(Items from a data source)

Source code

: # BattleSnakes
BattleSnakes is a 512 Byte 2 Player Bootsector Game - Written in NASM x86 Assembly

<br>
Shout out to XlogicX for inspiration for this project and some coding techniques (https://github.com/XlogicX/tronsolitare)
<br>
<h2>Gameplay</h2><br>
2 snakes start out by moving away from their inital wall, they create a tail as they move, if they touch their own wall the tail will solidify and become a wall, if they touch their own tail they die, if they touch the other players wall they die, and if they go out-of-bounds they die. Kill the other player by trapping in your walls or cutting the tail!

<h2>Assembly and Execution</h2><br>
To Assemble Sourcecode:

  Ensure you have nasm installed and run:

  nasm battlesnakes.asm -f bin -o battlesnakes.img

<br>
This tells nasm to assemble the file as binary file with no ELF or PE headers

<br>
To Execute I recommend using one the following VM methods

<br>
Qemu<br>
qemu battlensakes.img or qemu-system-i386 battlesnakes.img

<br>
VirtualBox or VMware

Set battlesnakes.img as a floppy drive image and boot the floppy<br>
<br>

*Requirement:* Would you please copy out every line of the data exactly?

*Task solution:*
Source code

: # BattleSnakes
BattleSnakes is a 512 Byte 2 Player Bootsector Game - Written in NASM x86 Assembly

<br>
Shout out to XlogicX for inspiration for this project and some coding techniques (https://github.com/XlogicX/tronsolitare)
<br>
<h2>Gameplay</h2><br>
2 snakes start out by moving away from their inital wall, they create a tail as they move, if they touch their own wall the tail will solidify and become a wall, if they touch their own tail they die, if they touch the other players wall they die, and if they go out-of-bounds they die. Kill the other player by trapping in your walls or cutting the tail!

<h2>Assembly and Execution</h2><br>
To Assemble Sourcecode:

  Ensure you have nasm installed and run:

  nasm battlesnakes.asm -f bin -o battlesnakes.img

<br>
This tells nasm to assemble the file as binary file with no ELF or PE headers

<br>
To Execute I recommend using one the following VM methods

<br>
Qemu<br>
qemu battlensakes.img or qemu-system-i386 battlesnakes.img

<br>
VirtualBox or VMware

Set battlesnakes.img as a floppy drive image and boot the floppy<br>
<br>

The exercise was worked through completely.